Getting started

This page will give you the overview of the BSXplorer analysis scenarios.

Basic Usage

The analysis process can be divided into four steps as follows:

  1. Import annotation file

  2. Read Bismark’s cytosine report file

  3. Get results

The example analysis is prepared for Arabidopsis thaliana chromosome 3 (NC_003074.8). The test data can be downloaded from the Zenodo repository.

Import annotation file

Firstly we need to import bsxplorer module.

import bsxplorer

To import genome annotation from file use BSXplorer function bsxplorer.Genome.from_gff(). The parameters provided to the function include a path to the annotation file in GFF format.

genome = bsxplorer.Genome.from_gff("arath_genome.gff")

Next, the annotation is filtered to extract the genomic regions of interest. E.g. this can be achieved with gene_body() function from the class Genome, to filter only genes from annotation.

genes = genome.gene_body(flank_length=2000, min_length=3000)

Upon completion of these steps, the annotation file can be combined with the methylation data from the cytosine report, making it possible to perform analyses of DNA methylation patterns within particular genomic contexts.

Read report

To analyse the cytosine report and carry out metagene analysis, BSXplorer offers the Metagene class. In order to read the Bismark’ methylation_extractor output file, the function from_bismark() of the Metagene class should be utilised.

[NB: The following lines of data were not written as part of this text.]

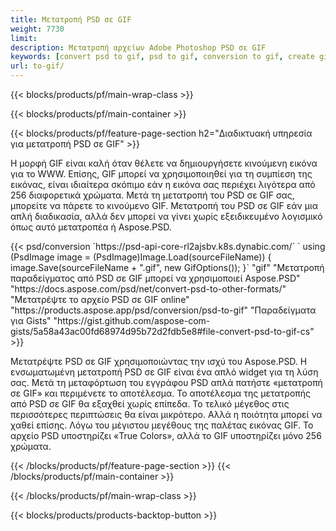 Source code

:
 ```yaml
---
title: Μετατροπή PSD σε GIF
weight: 7730
limit: 
description: Μετατροπή αρχείων Adobe Photoshop PSD σε GIF
keywords: [convert psd to gif, psd to gif, conversion to gif, create gif from psd, print psd as gif]
url: to-gif/
---
```


{{< blocks/products/pf/main-wrap-class >}}

{{< blocks/products/pf/main-container >}}

{{< blocks/products/pf/feature-page-section h2="Διαδικτυακή υπηρεσία για μετατροπή PSD σε GIF" >}}
<p>Η μορφή GIF είναι καλή όταν θέλετε να δημιουργήσετε κινούμενη εικόνα για το WWW. Επίσης, GIF μπορεί να χρησιμοποιηθεί για τη συμπίεση της εικόνας, είναι ιδιαίτερα σκόπιμο εάν η εικόνα σας περιέχει λιγότερα από 256 διαφορετικά χρώματα. Μετά τη μετατροπή του PSD σε GIF σας, μπορείτε να πάρετε το κινούμενο GIF. Μετατροπή του PSD σε GIF εάν μια απλή διαδικασία, αλλά δεν μπορεί να γίνει χωρίς εξειδικευμένο λογισμικό όπως αυτό μετατροπέα ή Aspose.PSD.</p>
{{< psd/conversion `https://psd-api-core-rl2ajsbv.k8s.dynabic.com/` 
`    using (PsdImage image = (PsdImage)Image.Load(sourceFileName))
    {
        image.Save(sourceFileName + ".gif",  new GifOptions());
    }` 
"gif" 
"Μετατροπή παραδείγματος από PSD σε GIF μπορεί να χρησιμοποιεί Aspose.PSD"  "https://docs.aspose.com/psd/net/convert-psd-to-other-formats/" 
"Μετατρέψτε το αρχείο PSD σε GIF online" "https://products.aspose.app/psd/conversion/psd-to-gif" 
"Παραδείγματα για Gists" "https://gist.github.com/aspose-com-gists/5a58a43ac00fd68974d95b72d2fdb5e8#file-convert-psd-to-gif-cs" >}}
<p>Μετατρέψτε PSD σε GIF χρησιμοποιώντας την ισχύ του Aspose.PSD. Η ενσωματωμένη μετατροπή PSD σε GIF είναι ένα απλό widget για τη λύση σας. Μετά τη μεταφόρτωση του εγγράφου PSD απλά πατήστε «μετατροπή σε GIF» και περιμένετε το αποτέλεσμα. Το αποτέλεσμα της μετατροπής από PSD σε GIF θα εξαχθεί χωρίς επίπεδα. Το τελικό μέγεθος στις περισσότερες περιπτώσεις θα είναι μικρότερο. Αλλά η ποιότητα μπορεί να χαθεί επίσης. Λόγω του μέγιστου μεγέθους της παλέτας εικόνας GIF. Το αρχείο PSD υποστηρίζει «True Colors», αλλά το GIF υποστηρίζει μόνο 256 χρώματα. </p>
{{< /blocks/products/pf/feature-page-section >}}
{{< /blocks/products/pf/main-container >}}


{{< /blocks/products/pf/main-wrap-class >}}

{{< blocks/products/products-backtop-button >}}
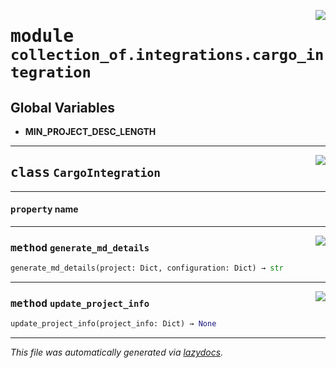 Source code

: <!-- markdownlint-disable -->

<a href="https://github.com/khulnasoft/collection-of-generator/blob/main/src/collection_of/integrations/cargo_integration.py#L0"><img align="right" style="float:right;" src="https://img.shields.io/badge/-source-cccccc?style=flat-square"></a>

# <kbd>module</kbd> `collection_of.integrations.cargo_integration`




**Global Variables**
---------------
- **MIN_PROJECT_DESC_LENGTH**


---

<a href="https://github.com/khulnasoft/collection-of-generator/blob/main/src/collection_of/integrations/cargo_integration.py#L15"><img align="right" style="float:right;" src="https://img.shields.io/badge/-source-cccccc?style=flat-square"></a>

## <kbd>class</kbd> `CargoIntegration`





---

#### <kbd>property</kbd> name







---

<a href="https://github.com/khulnasoft/collection-of-generator/blob/main/src/collection_of/integrations/cargo_integration.py#L84"><img align="right" style="float:right;" src="https://img.shields.io/badge/-source-cccccc?style=flat-square"></a>

### <kbd>method</kbd> `generate_md_details`

```python
generate_md_details(project: Dict, configuration: Dict) → str
```





---

<a href="https://github.com/khulnasoft/collection-of-generator/blob/main/src/collection_of/integrations/cargo_integration.py#L20"><img align="right" style="float:right;" src="https://img.shields.io/badge/-source-cccccc?style=flat-square"></a>

### <kbd>method</kbd> `update_project_info`

```python
update_project_info(project_info: Dict) → None
```








---

_This file was automatically generated via [lazydocs](https://github.com/khulnasoft/lazydocs)._
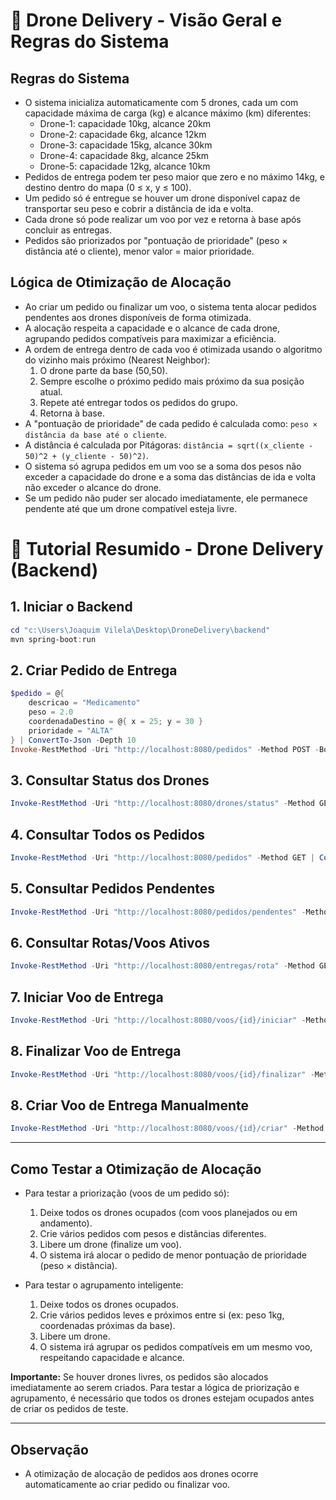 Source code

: 
# 🚁 Drone Delivery - Visão Geral e Regras do Sistema


## Regras do Sistema
- O sistema inicializa automaticamente com 5 drones, cada um com capacidade máxima de carga (kg) e alcance máximo (km) diferentes:
    - Drone-1: capacidade 10kg, alcance 20km
    - Drone-2: capacidade 6kg, alcance 12km
    - Drone-3: capacidade 15kg, alcance 30km
    - Drone-4: capacidade 8kg, alcance 25km
    - Drone-5: capacidade 12kg, alcance 10km
- Pedidos de entrega podem ter peso maior que zero e no máximo 14kg, e destino dentro do mapa (0 ≤ x, y ≤ 100).
- Um pedido só é entregue se houver um drone disponível capaz de transportar seu peso e cobrir a distância de ida e volta.
- Cada drone só pode realizar um voo por vez e retorna à base após concluir as entregas.
- Pedidos são priorizados por "pontuação de prioridade" (peso × distância até o cliente), menor valor = maior prioridade.


## Lógica de Otimização de Alocação
- Ao criar um pedido ou finalizar um voo, o sistema tenta alocar pedidos pendentes aos drones disponíveis de forma otimizada.
- A alocação respeita a capacidade e o alcance de cada drone, agrupando pedidos compatíveis para maximizar a eficiência.
- A ordem de entrega dentro de cada voo é otimizada usando o algoritmo do vizinho mais próximo (Nearest Neighbor):
    1. O drone parte da base (50,50).
    2. Sempre escolhe o próximo pedido mais próximo da sua posição atual.
    3. Repete até entregar todos os pedidos do grupo.
    4. Retorna à base.
- A "pontuação de prioridade" de cada pedido é calculada como: `peso × distância da base até o cliente`.
- A distância é calculada por Pitágoras: `distância = sqrt((x_cliente - 50)^2 + (y_cliente - 50)^2)`.
- O sistema só agrupa pedidos em um voo se a soma dos pesos não exceder a capacidade do drone e a soma das distâncias de ida e volta não exceder o alcance do drone.
- Se um pedido não puder ser alocado imediatamente, ele permanece pendente até que um drone compatível esteja livre.

# 🚁 Tutorial Resumido - Drone Delivery (Backend)

## 1. Iniciar o Backend
```powershell
cd "c:\Users\Joaquim Vilela\Desktop\DroneDelivery\backend"
mvn spring-boot:run
```

## 2. Criar Pedido de Entrega
```powershell
$pedido = @{
    descricao = "Medicamento"
    peso = 2.0
    coordenadaDestino = @{ x = 25; y = 30 }
    prioridade = "ALTA"
} | ConvertTo-Json -Depth 10
Invoke-RestMethod -Uri "http://localhost:8080/pedidos" -Method POST -Body $pedido -ContentType "application/json"
```

## 3. Consultar Status dos Drones
```powershell
Invoke-RestMethod -Uri "http://localhost:8080/drones/status" -Method GET | ConvertTo-Json -Depth 10
```

## 4. Consultar Todos os Pedidos
```powershell
Invoke-RestMethod -Uri "http://localhost:8080/pedidos" -Method GET | ConvertTo-Json -Depth 10
```

## 5. Consultar Pedidos Pendentes
```powershell
Invoke-RestMethod -Uri "http://localhost:8080/pedidos/pendentes" -Method GET | ConvertTo-Json -Depth 10
```

## 6. Consultar Rotas/Voos Ativos
```powershell
Invoke-RestMethod -Uri "http://localhost:8080/entregas/rota" -Method GET | ConvertTo-Json -Depth 10
```

## 7. Iniciar Voo de Entrega
```powershell
Invoke-RestMethod -Uri "http://localhost:8080/voos/{id}/iniciar" -Method PUT
```

## 8. Finalizar Voo de Entrega
```powershell
Invoke-RestMethod -Uri "http://localhost:8080/voos/{id}/finalizar" -Method PUT
```
## 8. Criar Voo de Entrega Manualmente
```powershell
Invoke-RestMethod -Uri "http://localhost:8080/voos/{id}/criar" -Method PUT
```
---


## Como Testar a Otimização de Alocação

- Para testar a priorização (voos de um pedido só):
    1. Deixe todos os drones ocupados (com voos planejados ou em andamento).
    2. Crie vários pedidos com pesos e distâncias diferentes.
    3. Libere um drone (finalize um voo).
    4. O sistema irá alocar o pedido de menor pontuação de prioridade (peso × distância).

- Para testar o agrupamento inteligente:
    1. Deixe todos os drones ocupados.
    2. Crie vários pedidos leves e próximos entre si (ex: peso 1kg, coordenadas próximas da base).
    3. Libere um drone.
    4. O sistema irá agrupar os pedidos compatíveis em um mesmo voo, respeitando capacidade e alcance.

**Importante:** Se houver drones livres, os pedidos são alocados imediatamente ao serem criados. Para testar a lógica de priorização e agrupamento, é necessário que todos os drones estejam ocupados antes de criar os pedidos de teste.

---

## Observação
- A otimização de alocação de pedidos aos drones ocorre automaticamente ao criar pedido ou finalizar voo.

metagene = bsxplorer.Metagene.from_bismark("arath_example.txt", genes, up_windows=100, body_windows=200, down_windows=100)

Get results

Depending on the analyses goals it may be required to filter the cytosine report file to extract information on the methylation context of interest as well as on strand attribution of a methylation event. This is achieved by using the Metagene.filter() function:

filtered = metagene.filter(context="CG", strand="+")

The smoothened matplotlib line plot, showing the average methylation density in the metaregion of interest (e.g., gene body, plus upstream and downstream regions of desired length), can be generated with the Metagene.line_plot().draw_mpl()

filtered.line_plot(smooth=10).draw_mpl()

Basic usage - LinePlot

Alternatively, a heatmap representation of the methylation signal density is made available by application of the Metagene.heat_map().draw_mpl() method.

Basic usage - HeatMap

Clustering of methylation patterns

BSXplorer allows for discovery of gene modules characterised with similar methylation patterns.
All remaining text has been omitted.